しかし、なぜ忍者なのか?という話を聞いてみたところ、このクルマを製作するにあたってボディカラーが明るいグレーにするか暗いグレーにするかで意見が分かれたそうだ。結局、塗料の配合を工夫することで、光の加減によって明るくも暗くも見えるカラーにすることができたため、その変幻ぶりから「忍者」と名付けたそうだ。

ホイールはTANABE SPEED STARのフロント6.0J×16インチ・リヤ7.5J×17インチ。タイヤは横浜ゴムのADVAN FLEVAで、フロント195/50R16・リヤ215/40R17サイズを履く。

そしてものMR-忍者。ベースとなるMR-Sは教材専用車のため書類などがなく登録不可能なのだそうだ。教材専用車という存在にまたメーカー直系らしさを感じざるを得ない。
公道走行不可のこのクルマをどうするのかと言えば、校内コースでドライビングレッスン用に使用するとのこと。校内にそうした施設があるのは自動車大学校の大きな魅力と言えるだろう。

ブレーキキャリパーは「えんどれす」。こうした遊び心は学生ならではだ。

埼玉自動車大学校のS-FRコンバーチブル

埼玉自動車大学校のブースにはサポートするグッドスマイルレーシングのGTマシンも展示された。

自動車大学校のカスタムカーでも特に注目を集めていたクルマの1台が埼玉自動車大学校の「S-FR Convertible」だろう。というのも、トヨタが2015年の『東京モーターショー』で発表したコンパクトFRスポーツのコンセプトカー「S-FR」そっくりのカスタムカーだからだ。

トヨタS-FR

内外装の完成度の高さやその具体性から、巷では市販化間違いなしと噂されもしたが結局世に出ることなく消えたモデルだ。しかし、当時からして極めて稀少な存在となっていたコンパクトFRスポーツだけに未だに待望論があるだけに、埼玉自動車大学校のカスタムカーの注目度も宜なるかな。

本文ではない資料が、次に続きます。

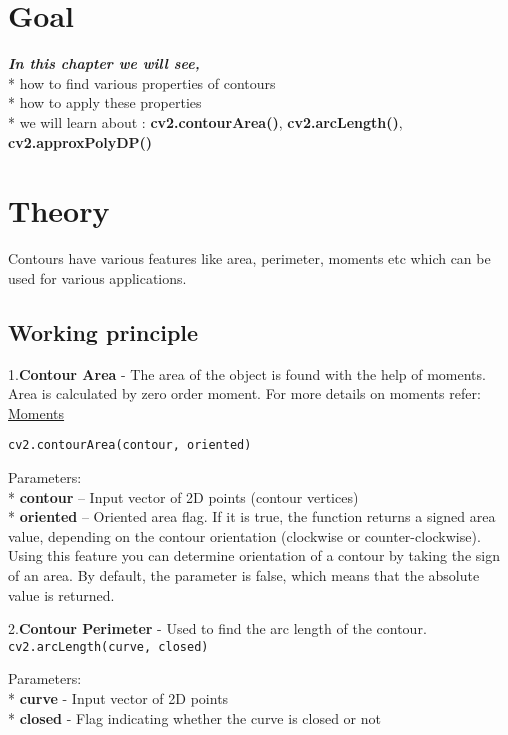 \documentclass[]{article}
\date{}
\begin{document}
\section{Goal}\label{goal}

\emph{\textbf{In this chapter we will see,}} \\
* how to find various
properties of contours\\
* how to apply these properties\\
* we will learn
about : \textbf{cv2.contourArea()}, \textbf{cv2.arcLength()},
\textbf{cv2.approxPolyDP()}

\section{Theory}\label{theory}

Contours have various features like area, perimeter, moments etc which
can be used for various applications.

\subsection{Working principle}\label{working-principle}

1.\textbf{Contour Area} - The area of the object is found with the help
of moments. Area is calculated by zero order moment. For more details on
moments refer:
\href{https://github.com/eyantrainternship/eYSIP_2015_Marker_based_Robot_Localisation/wiki/Moments}{Moments}

\texttt{cv2.contourArea(contour,\ oriented)}

Parameters:\\
* \textbf{contour} -- Input vector of 2D points (contour vertices)\\
* \textbf{oriented} -- Oriented area flag. If it is true, the function
returns a signed area value, depending on the contour orientation
(clockwise or counter-clockwise). Using this feature you can determine
orientation of a contour by taking the sign of an area. By default, the
parameter is false, which means that the absolute value is returned.

2.\textbf{Contour Perimeter} - Used to find the arc length of the
contour.\\
\texttt{cv2.arcLength(curve,\ closed)}

Parameters:\\
* \textbf{curve} - Input vector of 2D points\\
* \textbf{closed} - Flag indicating whether the curve is closed or not
\end{document}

埼玉自動車大学校の「S-FR Convertible」。ベースはNC型のマツダ・ロードスター。

埼玉自動車大学校の「S-FR Convertible」は三代目マツダ・ロードスター(NC)をベースに、協賛社の協力で製作したオリジナルの外装でS-FRを再現している。再現度もなかなかだが、ロードスターのカスタムとして破綻の無い高い完成度に仕上がっている。

埼玉自動車大学校の「S-FR Convertible」

製作にあたってはトヨタにデザインの版権について確認した上、S-FR担当のデザイナーに監修も受けているという。本来ならS-FRの実車も確認したかったと言うが、件のデザイナー曰く「もうない」とのことだったそうだ。

埼玉自動車大学校の「S-FR Convertible」

オリジナルの外装以外は協賛各社のパーツで構成されているが、そのコーディネートも見事。このままコンプリートカーとして市販できるのではないかと思わせる。実際、来場者からは外装キットの販売の可能性などを問われることもあったそうで、その反響は大きそうだ。

埼玉自動車大学校の「S-FR Convertible」のインテリア。基本的にはノーマルだが、シートはBRIDE、ステアリングはスパルコを装着する。

確かにこの完成度で量産が可能なのであればキットとしての市販も不目ではなさそうだ。しかしスタッフ曰く、”学校”であることから利益を出してはならないという。それはそれでなるほどだが、これがこのままコンセプトモデルとして終わってしまうのは惜しい。

埼玉自動車大学校の「S-FR Convertible」のインテリア。多くのパーツメーカーが協賛している。

例えば、「Design by 埼玉自動車大学校」のブランド名でデザインをショップやサプライヤーに提供し、ショップやサプライヤーが販売するのであれば、学校は知名度が上がり、ショップは新たなビジネスチャンスを得、ユーザーは欲しいキットが手に入り三方良しになるのでは……と考えるのはいささか浅はかだろうか?